Once the line containing "- Click on either" is found in the entries below, reproduce it and every line after it, stopping at and including the line containing "- Barebone instructions"; reproduce nothing else, and keep each line exact.

Information ▸
################

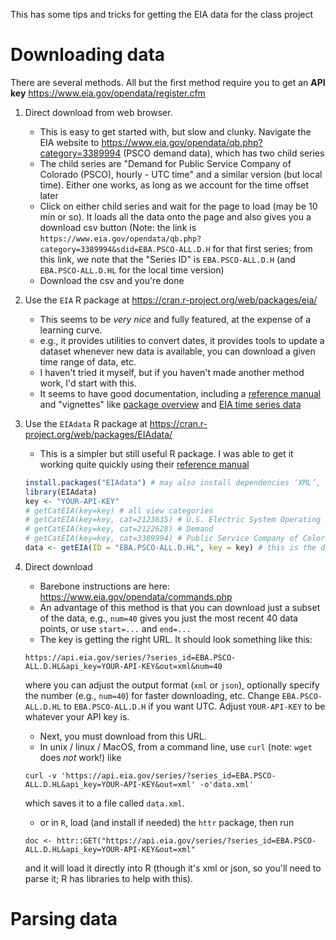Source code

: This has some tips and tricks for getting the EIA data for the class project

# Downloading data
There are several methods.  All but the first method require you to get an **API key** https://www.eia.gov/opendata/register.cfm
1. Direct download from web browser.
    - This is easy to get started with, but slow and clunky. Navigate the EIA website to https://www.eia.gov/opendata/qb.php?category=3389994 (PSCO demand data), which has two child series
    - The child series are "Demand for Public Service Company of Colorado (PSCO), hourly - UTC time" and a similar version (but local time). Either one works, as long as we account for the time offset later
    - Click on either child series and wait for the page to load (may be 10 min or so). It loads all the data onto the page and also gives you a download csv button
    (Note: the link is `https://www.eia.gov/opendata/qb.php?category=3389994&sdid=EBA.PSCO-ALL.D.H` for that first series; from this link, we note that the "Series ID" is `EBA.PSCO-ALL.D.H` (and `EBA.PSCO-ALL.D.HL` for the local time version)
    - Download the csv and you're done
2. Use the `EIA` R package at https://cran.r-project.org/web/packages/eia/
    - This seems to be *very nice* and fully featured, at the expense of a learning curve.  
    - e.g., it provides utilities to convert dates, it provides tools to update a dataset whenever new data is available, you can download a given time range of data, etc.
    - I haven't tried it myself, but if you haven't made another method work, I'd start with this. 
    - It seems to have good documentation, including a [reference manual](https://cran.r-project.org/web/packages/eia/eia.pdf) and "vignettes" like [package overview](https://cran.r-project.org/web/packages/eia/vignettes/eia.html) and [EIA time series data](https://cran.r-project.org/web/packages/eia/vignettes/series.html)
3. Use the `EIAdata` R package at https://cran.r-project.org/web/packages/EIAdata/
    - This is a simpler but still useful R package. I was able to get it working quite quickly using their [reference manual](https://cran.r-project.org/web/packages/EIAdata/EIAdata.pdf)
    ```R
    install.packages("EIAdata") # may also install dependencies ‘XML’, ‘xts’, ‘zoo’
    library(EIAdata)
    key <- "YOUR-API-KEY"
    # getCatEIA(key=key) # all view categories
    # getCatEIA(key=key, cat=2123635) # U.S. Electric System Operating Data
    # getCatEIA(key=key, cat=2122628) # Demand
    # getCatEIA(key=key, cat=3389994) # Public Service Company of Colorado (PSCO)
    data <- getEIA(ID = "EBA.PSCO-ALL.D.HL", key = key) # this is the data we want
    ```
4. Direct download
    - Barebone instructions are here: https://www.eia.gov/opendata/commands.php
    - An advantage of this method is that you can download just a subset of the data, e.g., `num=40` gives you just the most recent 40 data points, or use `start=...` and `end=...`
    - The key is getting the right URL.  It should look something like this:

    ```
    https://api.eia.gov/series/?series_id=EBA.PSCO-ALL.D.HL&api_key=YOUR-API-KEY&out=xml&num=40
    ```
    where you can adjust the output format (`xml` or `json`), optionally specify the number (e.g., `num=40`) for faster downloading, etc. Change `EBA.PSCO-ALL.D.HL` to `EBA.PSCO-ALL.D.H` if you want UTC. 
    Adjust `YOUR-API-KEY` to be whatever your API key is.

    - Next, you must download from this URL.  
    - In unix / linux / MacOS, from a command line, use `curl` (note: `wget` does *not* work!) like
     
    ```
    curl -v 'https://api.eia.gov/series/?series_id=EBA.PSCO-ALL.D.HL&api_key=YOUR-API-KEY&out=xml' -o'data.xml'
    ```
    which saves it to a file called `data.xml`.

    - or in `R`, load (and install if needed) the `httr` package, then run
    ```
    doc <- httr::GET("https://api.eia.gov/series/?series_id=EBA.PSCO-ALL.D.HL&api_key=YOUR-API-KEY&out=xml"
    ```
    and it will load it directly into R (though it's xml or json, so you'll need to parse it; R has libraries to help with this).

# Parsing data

################

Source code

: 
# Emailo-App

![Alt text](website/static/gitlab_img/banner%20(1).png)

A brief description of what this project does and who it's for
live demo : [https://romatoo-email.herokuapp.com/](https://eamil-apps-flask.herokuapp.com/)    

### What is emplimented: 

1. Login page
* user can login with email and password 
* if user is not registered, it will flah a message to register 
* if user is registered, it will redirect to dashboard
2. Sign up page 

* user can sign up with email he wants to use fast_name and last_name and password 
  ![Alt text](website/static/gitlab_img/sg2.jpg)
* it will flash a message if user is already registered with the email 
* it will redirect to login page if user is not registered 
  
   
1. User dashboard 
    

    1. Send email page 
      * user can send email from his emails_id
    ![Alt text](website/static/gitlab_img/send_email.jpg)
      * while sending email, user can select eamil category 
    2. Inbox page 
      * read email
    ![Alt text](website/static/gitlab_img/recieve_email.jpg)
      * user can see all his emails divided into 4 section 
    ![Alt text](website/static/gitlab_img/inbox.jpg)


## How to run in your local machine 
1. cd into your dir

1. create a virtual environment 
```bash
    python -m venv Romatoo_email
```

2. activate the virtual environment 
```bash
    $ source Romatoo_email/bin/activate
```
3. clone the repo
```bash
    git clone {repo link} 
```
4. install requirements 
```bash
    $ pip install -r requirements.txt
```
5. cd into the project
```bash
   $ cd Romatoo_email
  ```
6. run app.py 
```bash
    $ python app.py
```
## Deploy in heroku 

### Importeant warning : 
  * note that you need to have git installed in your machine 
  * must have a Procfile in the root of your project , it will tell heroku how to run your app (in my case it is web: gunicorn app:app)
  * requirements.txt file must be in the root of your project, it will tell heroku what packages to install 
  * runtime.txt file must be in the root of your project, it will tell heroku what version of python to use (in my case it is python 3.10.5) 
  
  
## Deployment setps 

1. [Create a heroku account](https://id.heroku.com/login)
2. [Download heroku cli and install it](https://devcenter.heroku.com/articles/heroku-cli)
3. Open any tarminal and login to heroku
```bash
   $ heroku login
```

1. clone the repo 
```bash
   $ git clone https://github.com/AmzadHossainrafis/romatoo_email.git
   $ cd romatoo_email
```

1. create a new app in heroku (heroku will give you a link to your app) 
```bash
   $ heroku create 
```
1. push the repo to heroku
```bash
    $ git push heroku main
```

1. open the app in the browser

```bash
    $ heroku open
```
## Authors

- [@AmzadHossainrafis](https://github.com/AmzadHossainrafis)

################

Answer section ▸
    - Click on either child series and wait for the page to load (may be 10 min or so). It loads all the data onto the page and also gives you a download csv button
    (Note: the link is `https://www.eia.gov/opendata/qb.php?category=3389994&sdid=EBA.PSCO-ALL.D.H` for that first series; from this link, we note that the "Series ID" is `EBA.PSCO-ALL.D.H` (and `EBA.PSCO-ALL.D.HL` for the local time version)
    - Download the csv and you're done
2. Use the `EIA` R package at https://cran.r-project.org/web/packages/eia/
    - This seems to be *very nice* and fully featured, at the expense of a learning curve.  
    - e.g., it provides utilities to convert dates, it provides tools to update a dataset whenever new data is available, you can download a given time range of data, etc.
    - I haven't tried it myself, but if you haven't made another method work, I'd start with this. 
    - It seems to have good documentation, including a [reference manual](https://cran.r-project.org/web/packages/eia/eia.pdf) and "vignettes" like [package overview](https://cran.r-project.org/web/packages/eia/vignettes/eia.html) and [EIA time series data](https://cran.r-project.org/web/packages/eia/vignettes/series.html)
3. Use the `EIAdata` R package at https://cran.r-project.org/web/packages/EIAdata/
    - This is a simpler but still useful R package. I was able to get it working quite quickly using their [reference manual](https://cran.r-project.org/web/packages/EIAdata/EIAdata.pdf)
    ```R
    install.packages("EIAdata") # may also install dependencies ‘XML’, ‘xts’, ‘zoo’
    library(EIAdata)
    key <- "YOUR-API-KEY"
    # getCatEIA(key=key) # all view categories
    # getCatEIA(key=key, cat=2123635) # U.S. Electric System Operating Data
    # getCatEIA(key=key, cat=2122628) # Demand
    # getCatEIA(key=key, cat=3389994) # Public Service Company of Colorado (PSCO)
    data <- getEIA(ID = "EBA.PSCO-ALL.D.HL", key = key) # this is the data we want
    ```
4. Direct download
    - Barebone instructions are here: https://www.eia.gov/opendata/commands.php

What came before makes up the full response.